Though the ganglion cell complex and ppRNFL thickness are shown to have similar diagnostic capabilities in glaucoma detection, ppRNFL has been shown to have a higher diagnostic capability in preperimetric glaucoma cases5,20,21. In this study, the repeatability of the ppRNFL thickness measurement showed similar trends with the individual scans showing better repeatability results than the combined scans in general. However, the repeatability exceeded the axial resolution of the instrument in all sectors. It has been documented in the previous literature that the repeatability of the ppRNFL measurements is worse than the ganglion cell complex measurements8,14. In this study, there was a difference in the mean age between the groups. As previous studies have shown, age is not a significant confounding factor for achieving reliable OCT thickness data8,22,23. Hence, we believe that the age different between the groups does not affect the reliability of the results from the present study.

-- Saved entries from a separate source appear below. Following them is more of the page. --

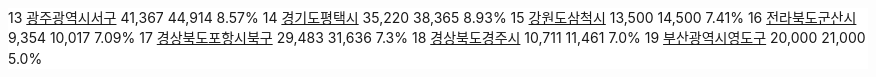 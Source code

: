   <tr class="item">
    <td>13</td>
    <td><a href="/apt/광주광역시서구">광주광역시서구</a></td>
    <td>41,367</td>
    <td>44,914</td>
    <td>8.57%</td>
  </tr>

  <tr class="item">
    <td>14</td>
    <td><a href="/apt/경기도평택시">경기도평택시</a></td>
    <td>35,220</td>
    <td>38,365</td>
    <td>8.93%</td>
  </tr>

  <tr class="item">
    <td>15</td>
    <td><a href="/apt/강원도삼척시">강원도삼척시</a></td>
    <td>13,500</td>
    <td>14,500</td>
    <td>7.41%</td>
  </tr>

  <tr class="item">
    <td>16</td>
    <td><a href="/apt/전라북도군산시">전라북도군산시</a></td>
    <td>9,354</td>
    <td>10,017</td>
    <td>7.09%</td>
  </tr>

  <tr class="item">
    <td>17</td>
    <td><a href="/apt/경상북도포항시북구">경상북도포항시북구</a></td>
    <td>29,483</td>
    <td>31,636</td>
    <td>7.3%</td>
  </tr>

  <tr class="item">
    <td>18</td>
    <td><a href="/apt/경상북도경주시">경상북도경주시</a></td>
    <td>10,711</td>
    <td>11,461</td>
    <td>7.0%</td>
  </tr>

  <tr class="item">
    <td>19</td>
    <td><a href="/apt/부산광역시영도구">부산광역시영도구</a></td>
    <td>20,000</td>
    <td>21,000</td>
    <td>5.0%</td>
  </tr>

The main differences between the individual and combined scans are the size of the scan window, scan orientation, and the number of A- and B-scans. This leads to differences in the interscan distances for both the A- and B-scans. For the A-scan, the interscan distance with the combined scan was twice that of the individual scan in both macular and disc areas. However, in terms of B-scan, the differences in the interscan distance were different for the macular and disc areas. The disc area had almost 4 times denser B-scans with the individual scan than the combined scan, whereas in the macular area, it was only 1.3 denser. The scan resolution can affect the repeatability and agreement of the OCT measurements14,24. The scan modes used in this study had large differences in the scan resolution. Though the individual scan showed better repeatability than the combined scan, the differences were not that large. Considering the worst repeatability values on each group, it is possible to calculate the number of measurements (N) needed to achieve a defined measurement tolerance using the formula: \(1.96\cdot {S}_{w}/\sqrt{N}\). The worst Sw value as such did not differ more than 4 μm among the scan modes and groups. Hence the number of measurements needed to obtain a defined measurement tolerance will be quite similar for each scan mode.

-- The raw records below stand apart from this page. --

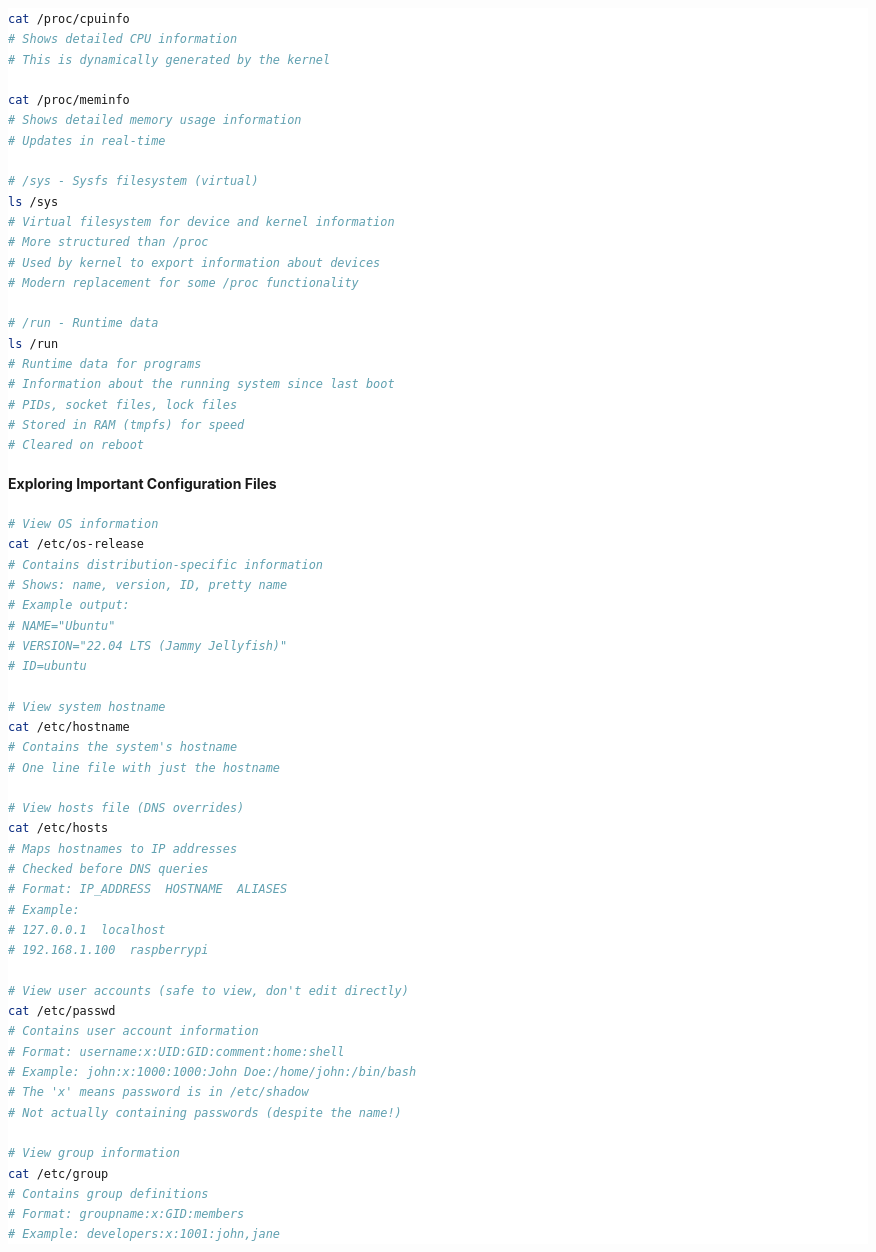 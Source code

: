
 ```bash
cat /proc/cpuinfo
# Shows detailed CPU information
# This is dynamically generated by the kernel

cat /proc/meminfo
# Shows detailed memory usage information
# Updates in real-time

# /sys - Sysfs filesystem (virtual)
ls /sys
# Virtual filesystem for device and kernel information
# More structured than /proc
# Used by kernel to export information about devices
# Modern replacement for some /proc functionality

# /run - Runtime data
ls /run
# Runtime data for programs
# Information about the running system since last boot
# PIDs, socket files, lock files
# Stored in RAM (tmpfs) for speed
# Cleared on reboot
```

#### Exploring Important Configuration Files

```bash
# View OS information
cat /etc/os-release
# Contains distribution-specific information
# Shows: name, version, ID, pretty name
# Example output:
# NAME="Ubuntu"
# VERSION="22.04 LTS (Jammy Jellyfish)"
# ID=ubuntu

# View system hostname
cat /etc/hostname
# Contains the system's hostname
# One line file with just the hostname

# View hosts file (DNS overrides)
cat /etc/hosts
# Maps hostnames to IP addresses
# Checked before DNS queries
# Format: IP_ADDRESS  HOSTNAME  ALIASES
# Example:
# 127.0.0.1  localhost
# 192.168.1.100  raspberrypi

# View user accounts (safe to view, don't edit directly)
cat /etc/passwd
# Contains user account information
# Format: username:x:UID:GID:comment:home:shell
# Example: john:x:1000:1000:John Doe:/home/john:/bin/bash
# The 'x' means password is in /etc/shadow
# Not actually containing passwords (despite the name!)

# View group information
cat /etc/group
# Contains group definitions
# Format: groupname:x:GID:members
# Example: developers:x:1001:john,jane

``` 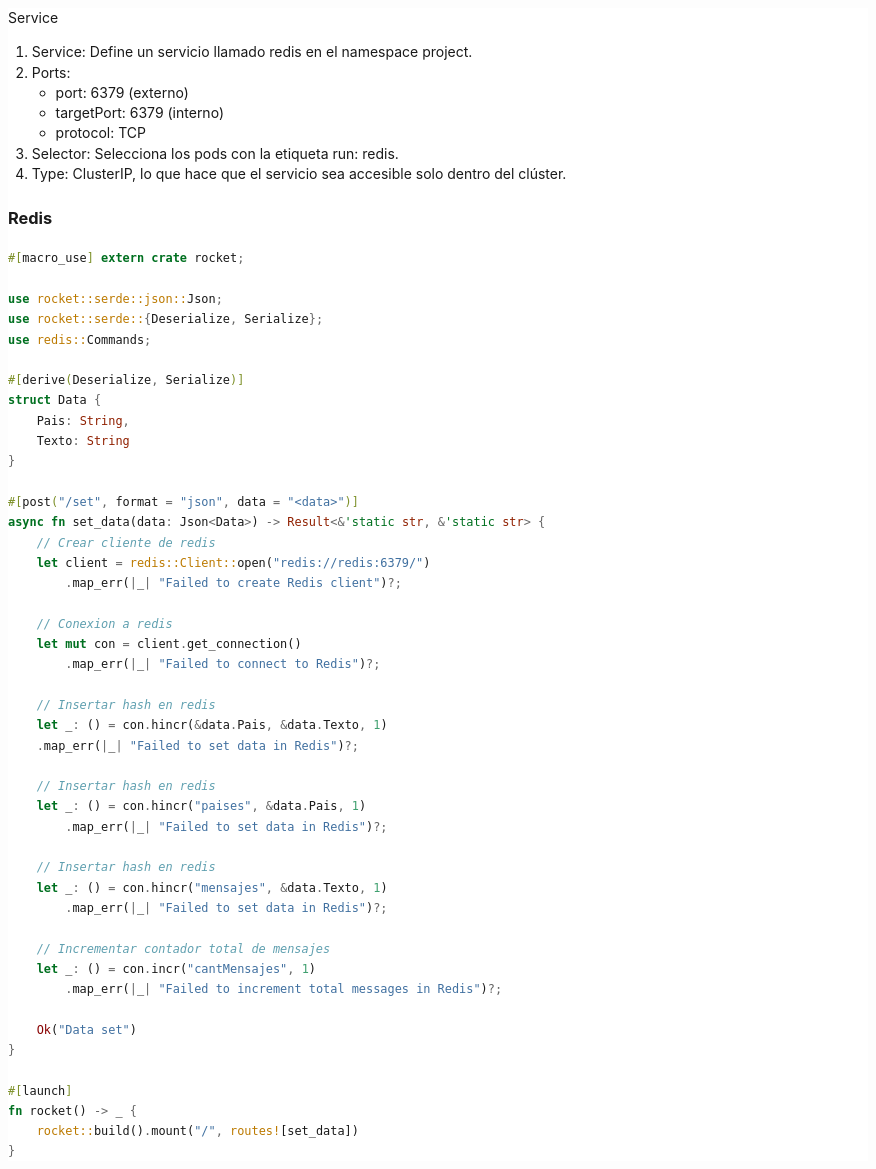 Service
1. Service: Define un servicio llamado redis en el namespace project.
2. Ports:
	- port: 6379 (externo)
	- targetPort: 6379 (interno)
	- protocol: TCP
3. Selector: Selecciona los pods con la etiqueta run: redis.
4. Type: ClusterIP, lo que hace que el servicio sea accesible solo dentro del clúster.



### Redis
```rs
#[macro_use] extern crate rocket;

use rocket::serde::json::Json;
use rocket::serde::{Deserialize, Serialize};
use redis::Commands;

#[derive(Deserialize, Serialize)]
struct Data {
    Pais: String,
    Texto: String
}

#[post("/set", format = "json", data = "<data>")]
async fn set_data(data: Json<Data>) -> Result<&'static str, &'static str> {
    // Crear cliente de redis
    let client = redis::Client::open("redis://redis:6379/")
        .map_err(|_| "Failed to create Redis client")?;

    // Conexion a redis
    let mut con = client.get_connection()
        .map_err(|_| "Failed to connect to Redis")?;
    
    // Insertar hash en redis
    let _: () = con.hincr(&data.Pais, &data.Texto, 1)
    .map_err(|_| "Failed to set data in Redis")?;

    // Insertar hash en redis
    let _: () = con.hincr("paises", &data.Pais, 1)
        .map_err(|_| "Failed to set data in Redis")?;

    // Insertar hash en redis
    let _: () = con.hincr("mensajes", &data.Texto, 1)
        .map_err(|_| "Failed to set data in Redis")?;

    // Incrementar contador total de mensajes
    let _: () = con.incr("cantMensajes", 1)
        .map_err(|_| "Failed to increment total messages in Redis")?;

    Ok("Data set")
}

#[launch]
fn rocket() -> _ {
    rocket::build().mount("/", routes![set_data])
}
```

Comparing the ganglion cell complex thickness values between both scan modes, the mean differences in the thickness measurement never exceeded the instrument’s axial resolution, and the interval of the limit of agreement was lower than 10 μm in most sectors. However, this is not the case for ppRNFL measurements, where the mean difference was lower than twice the axial resolution, and the limit of the agreement interval was close to 40 and 60 μm in some sectors in healthy controls and glaucoma eyes, respectively. The colour-coded OCT thickness maps obtained with individual and combined macular and optic disc scans from an example glaucoma subject are shown in Fig. 5. It can be seen from this figure that the ppRNFL measurement shows a larger variation between the scans than the ganglion cell complex thickness. This large interval of the limit of agreement in ppRNFL measurements could be mainly due to two factors: the differences in the interscan distances and the scan orientation as the individual scan mode is horizontal by default, whereas the combined scan mode is vertical. From the point of view of repeatability, the performance of the combined scan was quite similar to that of the individual scan. However, considering the agreement results, the measurements of ppRNFL from the two scan modes are not interchangeable in both controls and glaucoma subjects.

Figure 5
figure 5

Individual and combined macular and optic disc optical coherence tomography scans from an example glaucoma subject. Top panels show the colour coded map of the peripapillary retinal nerve fiber layer thickness and ganglion cell complex thickness. Bottom panels show example B-scans from the individual and combined scan modes. For abbreviations, refer to Figs. 2 and 3.

In conclusion, the individual and combined scan modes showed good repeatability values, though the healthy controls showed slightly better repeatability than the glaucoma group. The larger interval of the limit of agreement suggests that the scan modes cannot be used interchangeably.